Я, как умею, передаю свое душевное состояние, свою неудовлетворенность жизнью, а главное – как раз страх перед этой блестящей карьерой; говорю, что чувствую себя недостаточно сильным и боюсь, что не смогу оправдать его доверия, его надежд, которые он возлагает на меня.
– Вы недавно говорили, что рассчитываете на меня как на первого танцовщика, а сегодня сказали, что я ничто, и я боюсь, что вы были правы сегодня, а не тогда; лучше мне теперь же отказаться от танца, чем оказаться ничтожеством,– всё равно я не переживу этой неудачи.
– Забудьте о том, что я со злобы говорил сегодня. Я верю в вас и вижу, слышите, вижу вас танцующим со Спесивцевой, которая будет вашей партнёршей. Я не могу ошибаться в вас и не ошибаюсь, недаром я заинтересовался вами с самого начала и всё время следил за вами. В вас есть настоящий талант, и вы должны развивать его, должны работать и преодолевать все трудности, а не трусить перед ними и позорно дезертировать. Ничего даром не даётся, но талантливый и сильный человек не смеет малодушествовать, не смеет складывать рук и впадать в пустоту. Вы должны работать, а я, со своей стороны, сделаю всё как есть, что только в моих силах, я облегчу вам работу, я дам вам отпуск, чтобы вы могли набраться сил для работы и поправить свое здоровье,– ведь вы совсем общипанный цыплёнок! Выбирайте любое место на море, ни о чем не беспокойтесь, все заботы о вас я беру на себя... Я всё сделаю для вас, и сделаю это не для вас, а для себя: вы один существуете для меня в балете, и, если бы вас не было, я бы уже закрыл Балет и отошёл от него – сейчас только вы привязываете меня к этому делу; я хочу посмотреть, что из вас выйдет, я хочу создать из вас мирового танцора, второго Нижинского.
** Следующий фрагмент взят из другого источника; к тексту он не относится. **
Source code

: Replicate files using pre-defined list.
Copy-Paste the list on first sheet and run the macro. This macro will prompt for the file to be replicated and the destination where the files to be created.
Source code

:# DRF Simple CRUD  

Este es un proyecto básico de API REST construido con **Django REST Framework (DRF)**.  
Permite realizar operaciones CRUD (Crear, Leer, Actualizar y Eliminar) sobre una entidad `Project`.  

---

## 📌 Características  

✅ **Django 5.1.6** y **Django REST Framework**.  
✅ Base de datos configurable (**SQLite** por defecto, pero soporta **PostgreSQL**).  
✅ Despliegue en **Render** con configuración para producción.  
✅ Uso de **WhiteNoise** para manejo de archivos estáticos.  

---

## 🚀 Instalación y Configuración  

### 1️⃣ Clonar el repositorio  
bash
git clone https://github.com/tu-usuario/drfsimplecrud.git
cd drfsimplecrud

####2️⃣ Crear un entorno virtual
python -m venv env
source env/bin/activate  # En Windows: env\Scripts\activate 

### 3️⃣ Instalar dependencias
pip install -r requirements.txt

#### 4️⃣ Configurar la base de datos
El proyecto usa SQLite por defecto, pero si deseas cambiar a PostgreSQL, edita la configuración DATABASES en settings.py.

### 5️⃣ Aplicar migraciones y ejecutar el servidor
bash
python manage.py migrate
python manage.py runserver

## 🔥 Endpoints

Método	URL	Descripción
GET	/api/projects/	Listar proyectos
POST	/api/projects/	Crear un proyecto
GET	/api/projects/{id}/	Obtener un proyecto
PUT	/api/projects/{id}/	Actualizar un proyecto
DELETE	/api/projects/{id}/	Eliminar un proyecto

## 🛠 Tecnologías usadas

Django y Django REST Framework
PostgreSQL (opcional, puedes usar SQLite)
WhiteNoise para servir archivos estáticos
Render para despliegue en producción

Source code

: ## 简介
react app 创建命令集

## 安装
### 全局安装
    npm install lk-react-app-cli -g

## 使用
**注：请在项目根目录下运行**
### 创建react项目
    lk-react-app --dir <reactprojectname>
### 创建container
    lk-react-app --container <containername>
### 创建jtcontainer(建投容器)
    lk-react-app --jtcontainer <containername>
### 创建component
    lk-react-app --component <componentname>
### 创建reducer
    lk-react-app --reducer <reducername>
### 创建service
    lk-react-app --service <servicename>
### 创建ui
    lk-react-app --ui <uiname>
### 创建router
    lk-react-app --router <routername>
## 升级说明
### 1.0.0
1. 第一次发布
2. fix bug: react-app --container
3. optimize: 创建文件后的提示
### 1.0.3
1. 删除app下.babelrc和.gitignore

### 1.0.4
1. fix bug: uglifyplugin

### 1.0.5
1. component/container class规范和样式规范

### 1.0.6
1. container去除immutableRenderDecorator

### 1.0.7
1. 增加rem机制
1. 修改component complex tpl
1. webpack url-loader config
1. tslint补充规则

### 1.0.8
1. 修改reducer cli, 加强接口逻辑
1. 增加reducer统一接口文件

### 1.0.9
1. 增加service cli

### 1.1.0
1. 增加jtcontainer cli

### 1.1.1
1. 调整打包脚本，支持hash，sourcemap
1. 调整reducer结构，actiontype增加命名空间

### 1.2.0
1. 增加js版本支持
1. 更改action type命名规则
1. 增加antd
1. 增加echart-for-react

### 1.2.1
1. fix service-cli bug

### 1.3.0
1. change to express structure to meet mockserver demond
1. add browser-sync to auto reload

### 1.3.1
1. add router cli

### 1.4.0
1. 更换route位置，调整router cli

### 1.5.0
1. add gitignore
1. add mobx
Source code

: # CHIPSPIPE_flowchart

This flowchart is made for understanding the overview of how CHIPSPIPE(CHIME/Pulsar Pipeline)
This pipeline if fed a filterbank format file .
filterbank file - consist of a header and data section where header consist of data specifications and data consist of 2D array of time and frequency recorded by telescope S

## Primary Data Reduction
Слова Сергея Павловича взволновали меня, я не подозревал, что он до такой степени интересуется мною и так преувеличивает мои способности. Я знал, что не заслуживаю этого преувеличенного мнения, но слова его покорили меня, я потерял способность сопротивления, не мог ничего возражать и отдал себя в его сильные и ласковые руки.
– Если вы думаете, Сергей Павлович, что из меня может что-нибудь выйти, пошлите меня в Италию к Чеккетти; я хочу сделать эту попытку, не выйдет – ну что же делать? – придётся отказаться от балета.
Дягилев пришёл в восторг:
– Какая великолепная, гениальная, прекрасная идея! Как вам пришло это в голову?
– Кремнев говорил, что мне следовало бы поучиться у Чеккетти.
– Молодец Кремнев, это действительно прекрасная идея, и не следует откладывать её исполнение. Чеккетти – мой друг и с удовольствием возьмет вас. Вы сразу же после сезона, на той неделе, отправитесь в Италию. Приходите ко мне завтра в пять часов, принесите ваш паспорт, мы обо всем ещё переговорим, и я завтра же протелеграфирую Муссолини. (Муссолини когда-то писал статьи о дягилевском балете и был в дружеских отношениях с Дягилевым.)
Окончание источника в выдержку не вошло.